1.1 In this agreement, unless inconsistent with the context thereof or otherwise indicated, the following terms shall have the following meanings:-
- "Appointment" - means the appointment of NSSSB in accordance to the terms and conditions herein appearing, subsequent amendments as agreed in writing and counter-signed by both Parties, subsequent extensions/renewals thereto in writing and such other documents which are expressly agreed to form part of this Appointment;
- "Commencement Date" - means date of creation of the domain name registered through Registrar or upon the date of the domain name successfully transferred to Registrar;
- "Confidential Information" - means all oral and written information of any kind submitted by either Party to the other for purposes relating to this Appointment, whether in electronic printed or whatsoever format, irrespective of whether such information were disclosed before or after the Commencement Date or whether they were labelled as "confidential" at the time of disclosure;
- "Force Majeure" - means an act, omission or circumstance relied on by either one Party hereto over which that Party could not have reasonably exercised control, including but not limited to acts of God, acts of government / authorities, new or amending regulations imposed after the date of this Appointment, general strikes, fire, lockouts, riots, war, epidemics, earthquakes and other natural disasters;
- "Intellectual Property" - means at any given point in time, all of the following and all rights in, arising out of, or associated therewith: (i) all trade secrets, know-how, proprietary information, technical data, improvements, technology, documentation, designs, specifications, protocols, files, records, databases, compositions, processes, models, research and development data, confidential information, and production processes and techniques, research and development information, improvements, proposals, and technical data; (ii) all copyrights, copyright registrations and applications therefore and all other rights corresponding thereto throughout the world; (iii) trademarks, trade names, service marks, service names, trade dress, logos, Internet web site graphics, and corporate names, together with all goodwill associated therewith and including, without limitation, all translations, adaptations, combinations and derivations of each of the foregoing; (iv) any similar, corresponding or equivalent rights to any of the foregoing anywhere in the world; and (v) all copies and tangible embodiments of the foregoing (in whatever form);
- "Parties" - means the Registrant and NSSSB collectively and "Party" means any one of them;
- "Working Day" - means any day, other than a Saturday or Sunday or gazetted public holiday in Malaysia.

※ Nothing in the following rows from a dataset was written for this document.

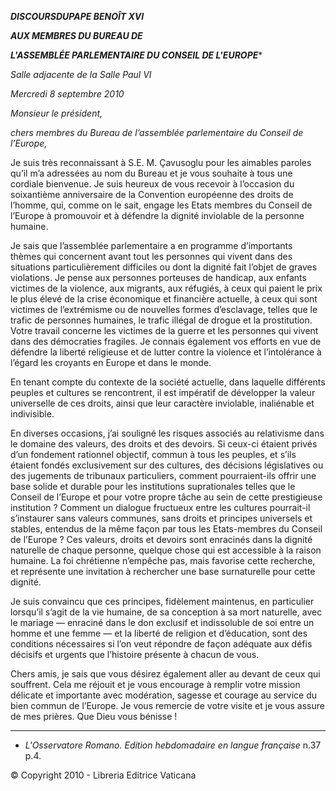 ***DISCOURS******DUPAPE BENOÎT XVI***

***AUX MEMBRES DU BUREAU DE***

***L'ASSEMBLÉE PARLEMENTAIRE DU CONSEIL DE L'EUROPE****

*Salle adjacente de la Salle Paul VI*

*Mercredi 8 septembre 2010*

*Monsieur le président,*

*chers membres du Bureau de l’assemblée parlementaire du Conseil de l’Europe,*

Je suis très reconnaissant à S.E. M. Çavusoglu pour les aimables paroles qu’il m’a adressées au nom du Bureau et je vous souhaite à tous une cordiale bienvenue. Je suis heureux de vous recevoir à l’occasion du soixantième anniversaire de la Convention européenne des droits de l’homme, qui, comme on le sait, engage les Etats membres du Conseil de l’Europe à promouvoir et à défendre la dignité inviolable de la personne humaine.

Je sais que l’assemblée parlementaire a en programme d’importants thèmes qui concernent avant tout les personnes qui vivent dans des situations particulièrement difficiles ou dont la dignité fait l’objet de graves violations. Je pense aux personnes porteuses de handicap, aux enfants victimes de la violence, aux migrants, aux réfugiés, à ceux qui paient le prix le plus élevé de la crise économique et financière actuelle, à ceux qui sont victimes de l’extrémisme ou de nouvelles formes d’esclavage, telles que le trafic de personnes humaines, le trafic illégal de drogue et la prostitution. Votre travail concerne les victimes de la guerre et les personnes qui vivent dans des démocraties fragiles. Je connais également vos efforts en vue de défendre la liberté religieuse et de lutter contre la violence et l’intolérance à l’égard les croyants en Europe et dans le monde.

En tenant compte du contexte de la société actuelle, dans laquelle différents peuples et cultures se rencontrent, il est impératif de développer la valeur universelle de ces droits, ainsi que leur caractère inviolable, inaliénable et indivisible.

En diverses occasions, j’ai souligné les risques associés au relativisme dans le domaine des valeurs, des droits et des devoirs. Si ceux-ci étaient privés d’un fondement rationnel objectif, commun à tous les peuples, et s’ils étaient fondés exclusivement sur des cultures, des décisions législatives ou des jugements de tribunaux particuliers, comment pourraient-ils offrir une base solide et durable pour les institutions suprationales telles que le Conseil de l’Europe et pour votre propre tâche au sein de cette prestigieuse institution ? Comment un dialogue fructueux entre les cultures pourrait-il s’instaurer sans valeurs communes, sans droits et principes universels et stables, entendus de la même façon par tous les Etats-membres du Conseil de l’Europe ? Ces valeurs, droits et devoirs sont enracinés dans la dignité naturelle de chaque personne, quelque chose qui est accessible à la raison humaine. La foi chrétienne n’empêche pas, mais favorise cette recherche, et représente une invitation à rechercher une base surnaturelle pour cette dignité.

Je suis convaincu que ces principes, fidèlement maintenus, en particulier lorsqu’il s’agit de la vie humaine, de sa conception à sa mort naturelle, avec le mariage — enraciné dans le don exclusif et indissoluble de soi entre un homme et une femme — et la liberté de religion et d’éducation, sont des conditions nécessaires si l’on veut répondre de façon adéquate aux défis décisifs et urgents que l’histoire présente à chacun de vous.

Chers amis, je sais que vous désirez également aller au devant de ceux qui souffrent. Cela me réjouit et je vous encourage à remplir votre mission délicate et importante avec modération, sagesse et courage au service du bien commun de l’Europe. Je vous remercie de votre visite et je vous assure de mes prières. Que Dieu vous bénisse !

* * *

* *L'Osservatore Romano. Edition hebdomadaire en langue française* n.37 p.4.

© Copyright 2010 - Libreria Editrice Vaticana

1.2 Words importing the singular shall also include the plural and vice-versa where the context so admits.
1.3 Clause headings are inserted for convenience of reference only and shall not in any way affect the interpretation or construction of the terms and conditions.

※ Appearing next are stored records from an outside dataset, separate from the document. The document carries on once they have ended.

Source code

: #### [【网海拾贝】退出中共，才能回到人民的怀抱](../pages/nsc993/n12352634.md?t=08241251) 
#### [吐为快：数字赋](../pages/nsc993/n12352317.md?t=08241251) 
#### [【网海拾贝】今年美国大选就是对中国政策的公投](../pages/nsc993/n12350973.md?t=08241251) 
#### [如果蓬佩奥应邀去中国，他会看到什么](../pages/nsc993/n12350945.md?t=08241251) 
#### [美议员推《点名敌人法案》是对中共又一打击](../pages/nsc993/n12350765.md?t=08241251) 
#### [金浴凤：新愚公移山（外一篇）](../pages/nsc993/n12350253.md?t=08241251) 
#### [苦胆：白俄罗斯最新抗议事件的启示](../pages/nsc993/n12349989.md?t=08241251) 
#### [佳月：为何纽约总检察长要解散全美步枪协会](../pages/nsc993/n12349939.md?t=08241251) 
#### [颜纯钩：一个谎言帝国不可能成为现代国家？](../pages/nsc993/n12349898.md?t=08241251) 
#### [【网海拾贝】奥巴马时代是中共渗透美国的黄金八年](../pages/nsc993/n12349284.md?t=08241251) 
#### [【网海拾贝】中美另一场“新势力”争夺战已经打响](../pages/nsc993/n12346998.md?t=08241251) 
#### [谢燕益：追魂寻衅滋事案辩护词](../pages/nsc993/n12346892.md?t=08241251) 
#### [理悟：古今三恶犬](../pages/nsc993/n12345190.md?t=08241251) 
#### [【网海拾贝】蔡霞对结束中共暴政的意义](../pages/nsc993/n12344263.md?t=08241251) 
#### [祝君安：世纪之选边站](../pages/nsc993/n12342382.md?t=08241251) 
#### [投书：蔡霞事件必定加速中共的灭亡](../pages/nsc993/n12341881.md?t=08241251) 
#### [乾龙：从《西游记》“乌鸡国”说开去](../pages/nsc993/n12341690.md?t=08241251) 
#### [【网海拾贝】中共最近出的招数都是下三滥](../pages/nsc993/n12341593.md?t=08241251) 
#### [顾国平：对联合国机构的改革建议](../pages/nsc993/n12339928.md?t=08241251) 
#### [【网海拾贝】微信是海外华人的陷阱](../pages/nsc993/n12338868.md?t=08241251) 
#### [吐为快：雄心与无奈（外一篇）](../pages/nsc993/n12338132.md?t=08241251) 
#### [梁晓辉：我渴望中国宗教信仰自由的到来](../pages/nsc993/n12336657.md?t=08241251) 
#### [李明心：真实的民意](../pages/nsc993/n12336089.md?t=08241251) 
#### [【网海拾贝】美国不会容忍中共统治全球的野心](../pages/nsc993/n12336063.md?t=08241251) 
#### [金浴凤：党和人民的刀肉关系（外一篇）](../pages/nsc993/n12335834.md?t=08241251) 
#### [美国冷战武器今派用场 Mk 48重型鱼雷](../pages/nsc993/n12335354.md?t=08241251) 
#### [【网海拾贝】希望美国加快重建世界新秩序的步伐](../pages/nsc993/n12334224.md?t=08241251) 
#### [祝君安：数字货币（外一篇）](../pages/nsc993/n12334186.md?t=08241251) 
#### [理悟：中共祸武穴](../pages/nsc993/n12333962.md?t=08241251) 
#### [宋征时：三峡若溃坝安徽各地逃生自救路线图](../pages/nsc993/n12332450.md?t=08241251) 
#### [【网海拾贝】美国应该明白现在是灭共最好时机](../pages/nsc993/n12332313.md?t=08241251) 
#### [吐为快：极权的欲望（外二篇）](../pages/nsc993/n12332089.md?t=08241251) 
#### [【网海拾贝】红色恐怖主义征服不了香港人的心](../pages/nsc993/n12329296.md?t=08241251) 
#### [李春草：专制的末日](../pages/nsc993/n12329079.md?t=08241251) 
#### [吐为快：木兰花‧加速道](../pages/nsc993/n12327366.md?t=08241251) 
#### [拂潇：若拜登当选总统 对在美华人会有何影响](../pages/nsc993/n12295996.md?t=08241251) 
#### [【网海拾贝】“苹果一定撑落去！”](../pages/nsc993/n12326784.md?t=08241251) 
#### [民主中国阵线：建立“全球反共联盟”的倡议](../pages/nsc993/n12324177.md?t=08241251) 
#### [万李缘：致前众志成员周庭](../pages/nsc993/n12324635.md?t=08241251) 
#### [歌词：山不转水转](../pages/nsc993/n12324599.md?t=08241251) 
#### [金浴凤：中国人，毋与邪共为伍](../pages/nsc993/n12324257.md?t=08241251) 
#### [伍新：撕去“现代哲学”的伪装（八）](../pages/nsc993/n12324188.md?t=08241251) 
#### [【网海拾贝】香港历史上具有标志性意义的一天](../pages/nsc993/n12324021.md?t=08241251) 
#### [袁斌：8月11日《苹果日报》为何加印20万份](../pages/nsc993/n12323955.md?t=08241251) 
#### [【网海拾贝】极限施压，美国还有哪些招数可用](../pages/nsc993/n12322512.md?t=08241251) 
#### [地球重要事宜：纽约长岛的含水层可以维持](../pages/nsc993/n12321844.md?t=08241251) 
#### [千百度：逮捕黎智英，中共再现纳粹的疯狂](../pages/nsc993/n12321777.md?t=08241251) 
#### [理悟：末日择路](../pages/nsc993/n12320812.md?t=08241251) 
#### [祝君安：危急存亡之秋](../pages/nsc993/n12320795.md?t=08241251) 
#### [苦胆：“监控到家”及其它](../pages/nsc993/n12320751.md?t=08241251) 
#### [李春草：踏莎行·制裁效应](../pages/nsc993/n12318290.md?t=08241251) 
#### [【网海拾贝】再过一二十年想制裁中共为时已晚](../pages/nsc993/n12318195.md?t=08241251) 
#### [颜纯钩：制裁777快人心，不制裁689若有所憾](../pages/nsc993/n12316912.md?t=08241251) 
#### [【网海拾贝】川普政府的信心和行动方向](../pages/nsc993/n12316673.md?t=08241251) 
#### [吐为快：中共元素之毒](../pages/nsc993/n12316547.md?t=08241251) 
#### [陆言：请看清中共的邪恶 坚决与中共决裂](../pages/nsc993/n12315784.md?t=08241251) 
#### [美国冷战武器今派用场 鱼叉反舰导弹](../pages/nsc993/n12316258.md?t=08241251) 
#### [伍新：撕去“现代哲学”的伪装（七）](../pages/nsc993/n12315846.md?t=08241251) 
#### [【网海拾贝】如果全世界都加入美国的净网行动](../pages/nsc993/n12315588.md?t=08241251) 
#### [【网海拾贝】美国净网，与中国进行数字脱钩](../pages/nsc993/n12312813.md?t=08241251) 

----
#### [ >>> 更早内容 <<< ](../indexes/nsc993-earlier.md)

2.1 NSSSB is hereby appointed as the Registrant's local contact and NSSSB, subject to the timely payment of the Fees, hereby accepts the appointment upon the terms and conditions herein appearing.
2.2 This appointment shall apply to any Registrant that requires NSSSB Services ("Services") for the registration of the following generic Top Level Domains ("gTLDs") and Country Code Top Level Domains ("ccTLDs") :
3.DURATION OF APPOINTMENT
3.1 This Appointment shall commence and take effect on the Commencement Date and shall remain valid and continue to be in force so long as the domain name under the Services remains with NSSSB till the Expiry Date unless the Registrant NSSSB-renew the domain before the Expiry Date.
3.2 Upon issuance of the renewal notice in Clause 3.1, this Appointment shall be renewed and extended without break in continuity for a further period to be mutually agreed in writing between the Parties. The terms and conditions hereunder including the covenant for renewal set out in Clause 3.1 shall remain the same for the renewal period, unless otherwise mutually agreed to in writing by the Parties.
4.1 In consideration of NSSSB performing the Services contemplated herein, the Registrant agrees to pay the following fees for NSSSB's Services
Top Level Domains Services Fee (MYR)
.asia gTLDs 100.00
.my ccTLDs 100.00
.sg ccTLDs 100.00
.de ccTLDs 100.00
.kr ccTLDs 100.00
.jp ccTLDs 100.00
4.2 In any case and for any reason that the domain name subscribed through the local contact is deleted or transferred before the end of the domain name's registration period, the Registrant shall not be liable for any claims or refund.
5. REGISTRANT'S OBLIGATION
5.1 The Registrant warrants that the Registration of the domain name under the Services does not (i) infringe any third party rights (such as trademark rights, rights to a name, and/ or copyrights); (ii) conduct any illegal activities, including but not limited to spamming, phishing and trading of pirated and illegal merchandise; (iii) infringe any legal regulations of any country.
5.2 The Registrant shall inform NSSSB immediately in writing by mail, fax or e-mail in the event the registrant and/ or the registration of the domain under the Services is threatened with legal action. In the event of any change in ownership, this Agreement will be void and terminated. A new Agreement will have to be concluded subject to NSSSB being reappointed as the local contact.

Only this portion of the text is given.